I dunno. I might go along with a slight reduction - 10% maybe. But IIUC the calculus, ***assuming you are innocent*** is 'you can get an 80% reduction by pleading guilty', or something like that, or take your chances at trial
That just seems way wrong, and for both situations. If you really are depraved axe murderer, why should you get a huge reduction just for admitting guilt? And if you are innocent, why should you have to gamble on 'not seeing my kids grow up' vs 'admitting to something I didn't do'.
I get the judicial efficiency argument, but TBH I'm willing to be taxed to support stiff sentences for the actually guilty, and also every protection for the innocent.
It's somewhat aside from your larger point, but the "depraved axe murderer" shouldn't get reduced time for pleading guilty-- they should get life without parole in exchange for the state waiving the death penalty. That's one reason why the DP should be on the books even if it's almost never used, it's a great way to persuade murderers to plead.
"it’s a great way to persuade murderers to plead."
Good enough if they are guilty. Not so great if they are innocent.
Officially, taking responsibility is just two points off the guidelines. It turns a 18-24 month sentencing range into a 12-18 month range.
But of course the prosecution also offers plea deals which go well beyond that.
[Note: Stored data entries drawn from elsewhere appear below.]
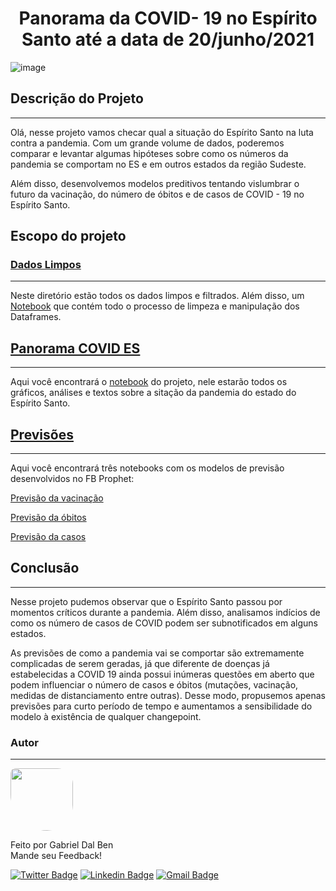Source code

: <h1 align="center">Panorama da COVID- 19 no Espírito Santo até a data de 20/junho/2021</h1>

![image](https://github.com/GabrielDalBen/covid_ES/blob/main/dados_limpos/Panorama%20COVID%20-%20Esp%C3%ADrito%20Santo.jpg?raw=true)


## Descrição do Projeto
---
Olá, nesse projeto vamos checar qual a situação do Espírito Santo na luta contra a pandemia. Com um grande volume de dados, poderemos comparar e levantar algumas hipóteses sobre como os números da pandemia se comportam no ES e em outros estados da região Sudeste.

Além disso, desenvolvemos modelos preditivos tentando vislumbrar o futuro da vacinação, do número de óbitos e de casos de COVID - 19 no Espírito Santo. 


## Escopo do projeto 
### [Dados Limpos](https://github.com/GabrielDalBen/covid_ES/tree/main/dados_limpos)
---
Neste diretório estão todos os dados limpos e filtrados. Além disso, um [Notebook](https://github.com/GabrielDalBen/covid_ES/blob/main/dados_limpos/Limpeza_dados.ipynb) que contém todo o processo de limpeza e manipulação dos Dataframes.

## [Panorama COVID ES](https://github.com/GabrielDalBen/covid_ES/tree/main/panorama_COVID_ES)
---
Aqui você encontrará o [notebook](https://github.com/GabrielDalBen/covid_ES/blob/main/panorama_COVID_ES/Panorama_covid_Es.ipynb) do projeto, nele estarão todos os gráficos, análises e textos sobre a sitação da pandemia do estado do Espírito Santo.

## [Previsões](https://github.com/GabrielDalBen/covid_ES/tree/main/previsoes)
---
Aqui você encontrará três notebooks com os modelos de previsão desenvolvidos no FB Prophet:

[Previsão da vacinação](https://github.com/GabrielDalBen/covid_ES/blob/main/previsoes/1_Previsao_vacinacao.ipynb)

[Previsão da óbitos](https://github.com/GabrielDalBen/covid_ES/blob/main/previsoes/2_Previsao_obitos.ipynb)

[Previsão da casos](https://github.com/GabrielDalBen/covid_ES/blob/main/previsoes/3_Previsao_casos.ipynb) 


## Conclusão
---
Nesse projeto pudemos observar que o Espírito Santo passou por momentos críticos durante a pandemia. Além disso, analisamos indícios de como os número de casos de COVID podem ser subnotificados em alguns estados.

As previsões de como a pandemia vai se comportar são extremamente complicadas de serem geradas, já que diferente de doenças já estabelecidas a COVID 19 ainda possui inúmeras questões em aberto que podem influenciar o número de casos e óbitos (mutações, vacinação, medidas de distanciamento entre outras). Desse modo, propusemos apenas previsões para curto período de tempo e aumentamos a sensibilidade do modelo à existência de qualquer changepoint. 


### Autor
---
 <img style="border-radius:  10% 30% 50% 70%;" src="https://avatars3.githubusercontent.com/u/16099477?s=400&u=9c91a633df96d3a8907f7a12ba7e2dade0482c72&v=4" width="100px;" alt=""/>
 <br />
 
Feito por Gabriel Dal Ben
<br />
Mande seu Feedback!

[![Twitter Badge](https://img.shields.io/badge/-@gabriel_bd-1ca0f1?style=flat-square&labelColor=1ca0f1&logo=twitter&logoColor=white&link=https://twitter.com/gabriel_bd)](https://twitter.com/gabriel_bd) [![Linkedin Badge](https://img.shields.io/badge/-Gabriel-blue?style=flat-square&logo=Linkedin&logoColor=white&link=https://www.linkedin.com/in/gabrieldalben/)](www.linkedin.com/in/gabrieldalben/) 
[![Gmail Badge](https://img.shields.io/badge/-gbdalbem.26@gmail.com-c14438?style=flat-square&logo=Gmail&logoColor=white&link=mailto:gbdalbem.26@gmail.com)](mailto:gbdalbem.26@gmail.com)

<gif src='https://media1.tenor.com/images/863df132b0c2a69ce7681c7ce64a744c/tenor.gif?itemid=20720474' width="800" height="800">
Charge someone with 4 crimes, then tell them that if they plead guilty to one the other 3 will be dropped, or something.
Yeah, this is a much bigger source of problems that the 2-level Federal guidelines reduction.
A number of cases I've read of actual-innocence exonerations fit this pattern: laughably weak evidence or no evidence at all (because of the actual innocence part, duh). The prosecution knows it so offers a really low deal (maybe to close the case? look effective?). The defendant declines because they're actually innocent ... but they're a black dude in front of an all-white jury, so despite the lack of evidence, solid alibis, etc. they get convicted and are sentenced to Life.
That's a helluva bigger trial penalty than the 2-level acceptance of responsibility adjustment. So I gotta agree with Absaroka that that sort of scenario is a major problem.
But it's also hard to solve. Perhaps a rule that lets a defendant introduce evidence of plea offers - "the prosecution was willing to let me plead to a misdemeanor, they can't now claim LWOP is required to keep the community safe" - could be part of the information available to and considered by a judge at sentencing.
That's ..... really interesting. I'm kind of fumbling for a rule. Something along the lines of 'the eventual sentence can't be more than 120% of the most favorable plea bargain offered'??
Uh yeah? The criminal justice system has always worked this way. You just never noticed or cared until it affected people you liked.
It has definitely gotten worse though in the last fifty years, much worse. Almost no one goes to trial these days while for most of this country’s history a majority went to trial.
A man named Alford claiming insufficient evidence to support a conviction. Huh.
Ha yes indeed!
Also pushing over barricades, ignoring police commands to leave, and attempting to force open a locked door in the Capital, all during an insurrection. Honestly probably too strong a sentence (he also got a year supervised) but it's absolutely obvious that he was guilty as charged.
Removing the red-meat label, we're left with
This is now the evenhanded, going-forward standard for substantial jail time?
Are you sure?
Quit with that 'no discretion or else it's a double standard' nonsense.
No set of facts laid down in 2 lines will capture the totality of circumstances.
Is this not being Tough On Crime?
After watching videos of white police shooting black men, black teen goes out and stabs "the first white guy he s[aw]." He's taken to Muscogee County, Ga. jail, where, over a week later, he strangles a white cellmate to death.
I'll take "items that would be national news for weeks if the races were reversed" for $1600.
Hypothetical double standards are always so pure.
And real double standards completely invisible to those that won't look.